## Source data

Segment Open

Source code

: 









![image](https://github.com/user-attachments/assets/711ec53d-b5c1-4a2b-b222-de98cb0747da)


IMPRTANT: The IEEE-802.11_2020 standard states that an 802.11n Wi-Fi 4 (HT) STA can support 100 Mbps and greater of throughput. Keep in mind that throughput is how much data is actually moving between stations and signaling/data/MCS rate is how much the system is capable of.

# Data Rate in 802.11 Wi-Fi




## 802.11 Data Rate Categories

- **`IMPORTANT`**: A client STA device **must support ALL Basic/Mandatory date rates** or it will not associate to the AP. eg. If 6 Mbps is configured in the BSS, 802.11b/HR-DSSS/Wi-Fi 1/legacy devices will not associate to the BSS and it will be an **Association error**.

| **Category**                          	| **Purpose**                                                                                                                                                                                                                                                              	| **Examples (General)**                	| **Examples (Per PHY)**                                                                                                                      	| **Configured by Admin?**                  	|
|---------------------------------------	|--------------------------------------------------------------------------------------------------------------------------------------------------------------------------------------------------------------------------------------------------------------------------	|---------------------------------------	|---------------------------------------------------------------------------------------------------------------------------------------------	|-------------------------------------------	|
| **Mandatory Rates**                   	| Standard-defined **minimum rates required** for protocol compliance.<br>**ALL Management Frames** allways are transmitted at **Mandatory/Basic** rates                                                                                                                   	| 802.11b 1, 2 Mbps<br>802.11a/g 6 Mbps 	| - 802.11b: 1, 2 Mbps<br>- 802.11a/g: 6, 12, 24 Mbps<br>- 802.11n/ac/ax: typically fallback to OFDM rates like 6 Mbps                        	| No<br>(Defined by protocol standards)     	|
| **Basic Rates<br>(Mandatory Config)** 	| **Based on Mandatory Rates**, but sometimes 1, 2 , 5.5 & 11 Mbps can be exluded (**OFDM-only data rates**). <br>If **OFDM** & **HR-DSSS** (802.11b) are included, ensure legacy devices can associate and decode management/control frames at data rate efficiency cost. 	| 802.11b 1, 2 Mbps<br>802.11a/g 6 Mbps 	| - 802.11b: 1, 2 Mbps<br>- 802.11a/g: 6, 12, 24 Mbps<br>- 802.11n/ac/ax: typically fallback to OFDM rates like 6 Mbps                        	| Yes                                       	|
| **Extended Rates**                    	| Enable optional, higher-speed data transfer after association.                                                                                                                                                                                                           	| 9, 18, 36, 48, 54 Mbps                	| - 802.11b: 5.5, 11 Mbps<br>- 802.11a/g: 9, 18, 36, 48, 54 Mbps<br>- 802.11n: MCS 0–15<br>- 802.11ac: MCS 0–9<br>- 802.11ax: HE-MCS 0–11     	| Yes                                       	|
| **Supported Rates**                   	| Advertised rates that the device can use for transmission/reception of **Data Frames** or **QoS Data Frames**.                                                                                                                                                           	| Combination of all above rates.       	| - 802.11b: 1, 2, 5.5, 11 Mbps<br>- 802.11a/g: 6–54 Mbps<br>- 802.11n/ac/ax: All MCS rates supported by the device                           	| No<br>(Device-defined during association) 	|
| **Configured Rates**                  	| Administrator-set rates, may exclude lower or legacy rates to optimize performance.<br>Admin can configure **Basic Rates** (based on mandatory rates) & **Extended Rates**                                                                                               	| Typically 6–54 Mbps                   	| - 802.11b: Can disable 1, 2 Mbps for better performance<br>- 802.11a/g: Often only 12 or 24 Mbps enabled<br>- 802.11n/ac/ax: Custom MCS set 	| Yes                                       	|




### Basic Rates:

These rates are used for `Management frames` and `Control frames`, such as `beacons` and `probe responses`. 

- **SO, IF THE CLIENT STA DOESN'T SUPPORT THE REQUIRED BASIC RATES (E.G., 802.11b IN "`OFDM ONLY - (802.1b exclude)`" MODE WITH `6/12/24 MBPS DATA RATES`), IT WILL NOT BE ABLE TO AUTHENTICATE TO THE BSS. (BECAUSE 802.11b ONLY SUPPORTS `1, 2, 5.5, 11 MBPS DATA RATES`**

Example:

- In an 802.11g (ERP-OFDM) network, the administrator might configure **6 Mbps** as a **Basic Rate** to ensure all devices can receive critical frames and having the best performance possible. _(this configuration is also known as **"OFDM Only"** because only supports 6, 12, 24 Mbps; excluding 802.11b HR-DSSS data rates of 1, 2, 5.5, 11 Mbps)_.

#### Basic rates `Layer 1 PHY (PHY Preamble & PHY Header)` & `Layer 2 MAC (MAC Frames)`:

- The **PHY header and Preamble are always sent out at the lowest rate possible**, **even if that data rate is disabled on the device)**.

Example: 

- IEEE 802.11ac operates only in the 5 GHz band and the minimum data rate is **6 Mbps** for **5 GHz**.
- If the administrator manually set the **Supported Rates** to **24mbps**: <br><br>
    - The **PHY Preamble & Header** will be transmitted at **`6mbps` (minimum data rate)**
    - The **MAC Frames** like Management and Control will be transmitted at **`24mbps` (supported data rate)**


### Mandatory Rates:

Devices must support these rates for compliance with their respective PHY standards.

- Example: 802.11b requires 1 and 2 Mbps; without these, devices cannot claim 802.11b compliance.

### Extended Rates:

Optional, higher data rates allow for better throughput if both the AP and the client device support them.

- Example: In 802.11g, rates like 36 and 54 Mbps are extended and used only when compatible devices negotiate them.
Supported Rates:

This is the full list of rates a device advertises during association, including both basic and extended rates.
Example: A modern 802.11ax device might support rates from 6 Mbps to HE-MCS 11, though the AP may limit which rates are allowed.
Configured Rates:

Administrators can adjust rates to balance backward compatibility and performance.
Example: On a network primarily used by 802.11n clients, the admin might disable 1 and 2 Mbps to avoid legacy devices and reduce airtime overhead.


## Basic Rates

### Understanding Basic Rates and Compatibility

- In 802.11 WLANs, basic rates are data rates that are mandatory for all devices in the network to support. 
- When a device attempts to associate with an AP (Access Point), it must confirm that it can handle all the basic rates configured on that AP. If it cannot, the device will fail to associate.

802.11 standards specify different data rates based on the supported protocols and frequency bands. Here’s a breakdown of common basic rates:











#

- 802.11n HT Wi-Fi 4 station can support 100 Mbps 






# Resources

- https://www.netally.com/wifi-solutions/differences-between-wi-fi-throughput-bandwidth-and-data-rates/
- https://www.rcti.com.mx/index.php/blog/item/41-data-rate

Segment Closed

Search the listing above for lines containing "cannot", and copy them.

## Response to the exercise
- Example: 802.11b requires 1 and 2 Mbps; without these, devices cannot claim 802.11b compliance.
- When a device attempts to associate with an AP (Access Point), it must confirm that it can handle all the basic rates configured on that AP. If it cannot, the device will fail to associate.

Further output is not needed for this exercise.